___ Raw data

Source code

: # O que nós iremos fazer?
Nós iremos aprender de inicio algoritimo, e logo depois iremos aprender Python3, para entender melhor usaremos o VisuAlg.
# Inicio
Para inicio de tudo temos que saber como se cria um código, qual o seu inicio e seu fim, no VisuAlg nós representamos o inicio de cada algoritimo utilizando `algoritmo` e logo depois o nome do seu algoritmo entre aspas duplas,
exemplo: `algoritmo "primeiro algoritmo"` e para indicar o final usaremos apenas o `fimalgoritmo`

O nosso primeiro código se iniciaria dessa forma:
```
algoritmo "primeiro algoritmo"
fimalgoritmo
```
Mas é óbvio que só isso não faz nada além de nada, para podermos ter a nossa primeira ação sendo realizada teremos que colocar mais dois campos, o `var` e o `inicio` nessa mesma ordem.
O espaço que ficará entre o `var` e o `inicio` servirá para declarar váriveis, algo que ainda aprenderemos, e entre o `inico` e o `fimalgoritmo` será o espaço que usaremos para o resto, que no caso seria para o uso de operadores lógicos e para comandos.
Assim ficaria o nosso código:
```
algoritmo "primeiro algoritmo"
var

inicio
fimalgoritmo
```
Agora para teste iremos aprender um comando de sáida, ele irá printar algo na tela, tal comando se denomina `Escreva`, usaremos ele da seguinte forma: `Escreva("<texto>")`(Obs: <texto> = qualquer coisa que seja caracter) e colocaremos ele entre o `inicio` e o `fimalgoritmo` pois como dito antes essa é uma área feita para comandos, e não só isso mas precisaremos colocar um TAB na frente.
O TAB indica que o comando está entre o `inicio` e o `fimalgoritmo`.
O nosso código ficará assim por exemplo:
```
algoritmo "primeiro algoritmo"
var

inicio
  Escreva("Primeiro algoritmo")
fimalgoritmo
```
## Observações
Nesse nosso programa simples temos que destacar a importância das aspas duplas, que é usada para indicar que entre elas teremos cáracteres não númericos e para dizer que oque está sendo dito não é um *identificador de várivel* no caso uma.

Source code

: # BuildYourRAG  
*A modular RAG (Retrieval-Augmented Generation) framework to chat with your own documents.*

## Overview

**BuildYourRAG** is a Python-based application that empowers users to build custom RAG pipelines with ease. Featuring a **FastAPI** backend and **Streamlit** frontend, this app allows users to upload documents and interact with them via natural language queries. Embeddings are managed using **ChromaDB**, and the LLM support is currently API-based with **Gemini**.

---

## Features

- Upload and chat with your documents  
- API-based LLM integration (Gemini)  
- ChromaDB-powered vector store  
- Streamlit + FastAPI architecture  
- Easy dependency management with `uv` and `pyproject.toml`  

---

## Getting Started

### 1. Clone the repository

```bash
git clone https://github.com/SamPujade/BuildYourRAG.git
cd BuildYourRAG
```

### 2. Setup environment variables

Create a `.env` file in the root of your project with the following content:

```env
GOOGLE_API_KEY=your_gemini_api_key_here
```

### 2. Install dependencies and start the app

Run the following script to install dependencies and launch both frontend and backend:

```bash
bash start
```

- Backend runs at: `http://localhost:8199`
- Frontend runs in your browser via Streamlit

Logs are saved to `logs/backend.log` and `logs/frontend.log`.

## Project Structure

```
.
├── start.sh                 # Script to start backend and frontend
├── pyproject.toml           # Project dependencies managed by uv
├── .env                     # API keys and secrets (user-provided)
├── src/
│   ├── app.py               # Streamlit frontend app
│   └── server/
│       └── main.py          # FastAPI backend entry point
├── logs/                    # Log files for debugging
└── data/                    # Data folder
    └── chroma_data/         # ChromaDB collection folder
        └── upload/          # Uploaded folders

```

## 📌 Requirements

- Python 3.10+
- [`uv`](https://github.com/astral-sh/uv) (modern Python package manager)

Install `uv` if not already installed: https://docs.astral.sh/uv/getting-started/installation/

______

- _What the task asks_: If a line in the records contains the string "runs", copy it out.

- _Answer area_:
- Backend runs at: `http://localhost:8199`
- Frontend runs in your browser via Streamlit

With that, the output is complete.